A finding of misconduct requires proof by a preponderance of the evidence that a claimant willfully violated the rules or standards of the employer and that his actions were not simply the result of poor workmanship, lack of judgment, or an inability to do the job. Hoover v. Cmty. Blood Ctr., 153 S.W.3d 9, 13 (Mo.App. W.D.2005).
Bolden argues that the Commission erred in finding there was sufficient evidence in the record that the discharge was for misconduct related to work. Bolden contends that the Commission's finding of misconduct is unsupported by the evidence because the finding centered on her failure to complete an incident report as instructed by her employer and as mandated by the state. Bolden argues that the record contains no evidence that reporting minor falls was a mandated directive under the Employer's policies and procedures, or that Bolden was trained in the nuances of filling out such report.

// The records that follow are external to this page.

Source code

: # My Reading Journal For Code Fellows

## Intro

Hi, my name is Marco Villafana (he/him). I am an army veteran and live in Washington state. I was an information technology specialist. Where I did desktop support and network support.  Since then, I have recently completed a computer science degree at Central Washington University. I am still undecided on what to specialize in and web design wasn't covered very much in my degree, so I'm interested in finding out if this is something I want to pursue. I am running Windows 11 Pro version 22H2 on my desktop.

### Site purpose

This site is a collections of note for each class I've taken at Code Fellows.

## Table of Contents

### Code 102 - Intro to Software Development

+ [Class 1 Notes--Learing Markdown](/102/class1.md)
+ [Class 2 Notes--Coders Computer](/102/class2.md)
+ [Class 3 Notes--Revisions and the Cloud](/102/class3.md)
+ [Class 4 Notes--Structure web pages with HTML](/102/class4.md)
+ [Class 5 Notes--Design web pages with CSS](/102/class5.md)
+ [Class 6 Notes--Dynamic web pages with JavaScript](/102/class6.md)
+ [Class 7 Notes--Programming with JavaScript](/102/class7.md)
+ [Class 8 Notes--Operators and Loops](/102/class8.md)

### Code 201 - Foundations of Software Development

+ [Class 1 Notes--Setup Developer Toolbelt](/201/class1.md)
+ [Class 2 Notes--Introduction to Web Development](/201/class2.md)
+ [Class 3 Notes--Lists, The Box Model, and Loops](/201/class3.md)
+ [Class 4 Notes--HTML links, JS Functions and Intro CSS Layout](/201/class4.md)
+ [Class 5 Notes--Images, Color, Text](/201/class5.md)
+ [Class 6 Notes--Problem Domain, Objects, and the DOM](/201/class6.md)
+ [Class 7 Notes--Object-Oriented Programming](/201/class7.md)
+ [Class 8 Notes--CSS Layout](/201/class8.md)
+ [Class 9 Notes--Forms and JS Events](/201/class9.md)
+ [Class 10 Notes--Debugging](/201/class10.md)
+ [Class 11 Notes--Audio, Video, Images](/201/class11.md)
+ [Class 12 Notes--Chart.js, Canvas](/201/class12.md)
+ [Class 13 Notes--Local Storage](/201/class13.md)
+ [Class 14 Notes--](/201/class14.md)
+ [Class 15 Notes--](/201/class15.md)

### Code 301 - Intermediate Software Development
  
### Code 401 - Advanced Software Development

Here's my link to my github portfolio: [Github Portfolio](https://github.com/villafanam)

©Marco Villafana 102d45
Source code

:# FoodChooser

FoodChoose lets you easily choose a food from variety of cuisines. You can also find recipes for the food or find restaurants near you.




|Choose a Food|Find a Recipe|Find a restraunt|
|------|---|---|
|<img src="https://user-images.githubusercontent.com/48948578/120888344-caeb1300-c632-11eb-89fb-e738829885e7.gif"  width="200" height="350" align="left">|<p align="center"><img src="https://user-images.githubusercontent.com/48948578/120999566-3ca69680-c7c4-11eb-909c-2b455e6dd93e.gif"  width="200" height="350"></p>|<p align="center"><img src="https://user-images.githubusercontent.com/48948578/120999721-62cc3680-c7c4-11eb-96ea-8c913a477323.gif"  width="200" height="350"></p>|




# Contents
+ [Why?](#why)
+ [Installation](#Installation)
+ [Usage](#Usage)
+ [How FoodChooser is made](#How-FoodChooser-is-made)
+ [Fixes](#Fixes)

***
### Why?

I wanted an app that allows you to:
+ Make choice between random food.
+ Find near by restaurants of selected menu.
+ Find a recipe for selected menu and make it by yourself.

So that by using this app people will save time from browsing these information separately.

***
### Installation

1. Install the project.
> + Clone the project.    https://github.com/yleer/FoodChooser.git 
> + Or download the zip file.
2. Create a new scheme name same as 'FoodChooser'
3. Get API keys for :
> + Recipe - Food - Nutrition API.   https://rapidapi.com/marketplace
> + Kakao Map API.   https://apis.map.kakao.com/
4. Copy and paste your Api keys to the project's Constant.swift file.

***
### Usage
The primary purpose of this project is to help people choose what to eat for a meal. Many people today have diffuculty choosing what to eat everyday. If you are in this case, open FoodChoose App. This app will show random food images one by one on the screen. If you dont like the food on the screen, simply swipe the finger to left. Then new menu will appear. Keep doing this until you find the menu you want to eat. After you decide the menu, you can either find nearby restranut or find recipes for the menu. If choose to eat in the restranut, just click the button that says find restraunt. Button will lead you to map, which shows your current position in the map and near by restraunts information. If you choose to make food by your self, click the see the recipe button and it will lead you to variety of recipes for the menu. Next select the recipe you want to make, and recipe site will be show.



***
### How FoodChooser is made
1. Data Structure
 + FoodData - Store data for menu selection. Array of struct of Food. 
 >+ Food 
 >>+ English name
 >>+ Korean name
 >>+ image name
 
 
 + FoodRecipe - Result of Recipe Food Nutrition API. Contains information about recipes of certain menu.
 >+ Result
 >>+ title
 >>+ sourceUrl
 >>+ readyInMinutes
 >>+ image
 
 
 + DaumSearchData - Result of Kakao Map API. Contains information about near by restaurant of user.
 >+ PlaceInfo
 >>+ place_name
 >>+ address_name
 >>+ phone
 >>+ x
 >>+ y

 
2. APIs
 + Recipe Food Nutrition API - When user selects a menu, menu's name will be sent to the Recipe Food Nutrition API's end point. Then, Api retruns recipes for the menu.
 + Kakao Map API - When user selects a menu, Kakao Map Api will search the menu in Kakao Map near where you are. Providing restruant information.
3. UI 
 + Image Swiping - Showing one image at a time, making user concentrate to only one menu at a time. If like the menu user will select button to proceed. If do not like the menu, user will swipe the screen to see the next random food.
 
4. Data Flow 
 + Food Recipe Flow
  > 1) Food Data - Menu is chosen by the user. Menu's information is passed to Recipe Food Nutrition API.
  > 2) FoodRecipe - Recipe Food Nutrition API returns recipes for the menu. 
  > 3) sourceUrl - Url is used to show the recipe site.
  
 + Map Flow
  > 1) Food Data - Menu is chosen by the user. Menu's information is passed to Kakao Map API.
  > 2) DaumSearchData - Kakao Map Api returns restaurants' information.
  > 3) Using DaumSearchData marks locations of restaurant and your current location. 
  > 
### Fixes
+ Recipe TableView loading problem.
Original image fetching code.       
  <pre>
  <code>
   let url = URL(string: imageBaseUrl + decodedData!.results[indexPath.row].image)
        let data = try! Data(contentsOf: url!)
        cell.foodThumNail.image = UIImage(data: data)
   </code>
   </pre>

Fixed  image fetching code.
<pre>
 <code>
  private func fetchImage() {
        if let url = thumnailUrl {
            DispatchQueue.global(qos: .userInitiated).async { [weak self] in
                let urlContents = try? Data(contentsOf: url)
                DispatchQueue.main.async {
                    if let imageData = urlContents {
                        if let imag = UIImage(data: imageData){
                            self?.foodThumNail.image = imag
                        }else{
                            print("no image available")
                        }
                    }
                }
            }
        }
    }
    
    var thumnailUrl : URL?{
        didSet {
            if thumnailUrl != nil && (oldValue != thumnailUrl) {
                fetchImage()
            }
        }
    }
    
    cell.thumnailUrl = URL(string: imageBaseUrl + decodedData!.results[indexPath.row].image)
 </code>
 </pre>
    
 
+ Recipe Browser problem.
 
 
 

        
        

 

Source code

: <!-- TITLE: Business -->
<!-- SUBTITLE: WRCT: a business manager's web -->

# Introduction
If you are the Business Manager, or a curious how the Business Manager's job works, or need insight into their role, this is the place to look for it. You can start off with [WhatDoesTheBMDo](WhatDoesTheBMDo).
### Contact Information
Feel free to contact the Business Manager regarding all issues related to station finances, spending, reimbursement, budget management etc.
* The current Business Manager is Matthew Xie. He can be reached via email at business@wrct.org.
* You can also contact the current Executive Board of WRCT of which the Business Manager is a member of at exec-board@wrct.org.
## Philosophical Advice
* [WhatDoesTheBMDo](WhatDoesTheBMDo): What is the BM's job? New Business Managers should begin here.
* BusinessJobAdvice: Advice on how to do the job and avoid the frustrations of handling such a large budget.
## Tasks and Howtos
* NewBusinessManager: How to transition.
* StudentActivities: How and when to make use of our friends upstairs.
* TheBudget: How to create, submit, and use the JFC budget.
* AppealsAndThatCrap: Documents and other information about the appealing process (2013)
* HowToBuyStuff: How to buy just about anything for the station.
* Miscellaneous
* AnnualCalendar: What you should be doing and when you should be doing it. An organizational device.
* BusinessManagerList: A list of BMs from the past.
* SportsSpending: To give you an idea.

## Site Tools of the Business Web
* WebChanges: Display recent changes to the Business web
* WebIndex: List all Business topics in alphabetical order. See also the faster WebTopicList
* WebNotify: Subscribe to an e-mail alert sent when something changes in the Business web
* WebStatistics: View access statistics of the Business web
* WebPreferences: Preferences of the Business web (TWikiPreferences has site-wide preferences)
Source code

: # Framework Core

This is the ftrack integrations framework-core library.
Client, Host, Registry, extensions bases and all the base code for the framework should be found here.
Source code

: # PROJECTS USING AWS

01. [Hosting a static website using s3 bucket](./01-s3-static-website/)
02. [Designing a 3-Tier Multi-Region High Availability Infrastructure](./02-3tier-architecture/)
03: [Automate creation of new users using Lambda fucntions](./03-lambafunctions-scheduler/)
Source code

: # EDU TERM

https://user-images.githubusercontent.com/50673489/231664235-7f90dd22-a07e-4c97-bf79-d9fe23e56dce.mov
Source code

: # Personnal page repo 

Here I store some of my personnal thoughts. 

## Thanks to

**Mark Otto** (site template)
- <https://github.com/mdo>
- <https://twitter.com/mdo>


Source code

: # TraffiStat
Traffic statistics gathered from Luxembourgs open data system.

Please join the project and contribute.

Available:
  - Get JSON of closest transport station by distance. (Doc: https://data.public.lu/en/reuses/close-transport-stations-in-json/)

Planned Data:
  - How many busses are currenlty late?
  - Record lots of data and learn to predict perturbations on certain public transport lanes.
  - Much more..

The Division similarly argues in its Motion for Remand that the evidence in the record falls short of proving the essential elements of misconduct. Specifically, the Division points out that Employer's witnesses testified that they believed the incident report was required, but did not state the basis for that belief. Employer's witnesses did not testify whether there was a written incident reporting policy for the company or the State, or what the policy required.
Upon this Court's review of the record, we find no sufficient evidence to warrant the denial of Bolden's benefits. Employer's witness testified only that Bolden was supposed to fill out an incident report, and that employees were trained regarding such reports. The Tribunal found, and the Commission adopted its finding, that credible evidence showed that the incident report was mandatory for circumstances such as this and that Bolden did not fulfill her obligation regarding the report. The Commission found the supervisor's testimony more convincing as to the need to create a report and caregivers' training, which included instructions that the incident report was mandatory for such situations as Bolden encountered here. Although we defer to the Commission's finding that Employer's witness testified credibly, the supervisor's testimony is deficient in proving Bolden committed misconduct connected with work. Without evidence that Bolden had knowledge of Employer's reporting policy, we cannot find that Bolden willfully violated Employer's
policies. A mere mistake, an accidental lapse, or an act of neglect, without a showing of willful intent, does not rise to the level of misconduct under its definition in Section 288.030.1(23). Wieland v. St. Anthony's Med. Ctr., 294 S.W.3d 77, 79 (Mo.App. E.D.2009). Accordingly, we hold the Commission erred in finding that Bolden's failure to complete an incident report in an attempt to avoid work amounted to misconduct that disqualified her from receiving unemployment benefits. The Division's Motion for Remand and Bolden's point on appeal are granted. The case is reversed and remanded to the Commission. The Commission is instructed to hold a new hearing to receive sufficient evidence to support any findings it makes.
III. CONCLUSION
The decision of the Commission is reversed and the case is remanded to the Commission with instructions to hold a new hearing.
CLIFFORD H. AHRENS, P.J., and GARY M. GAERTNER, JR., J., concur.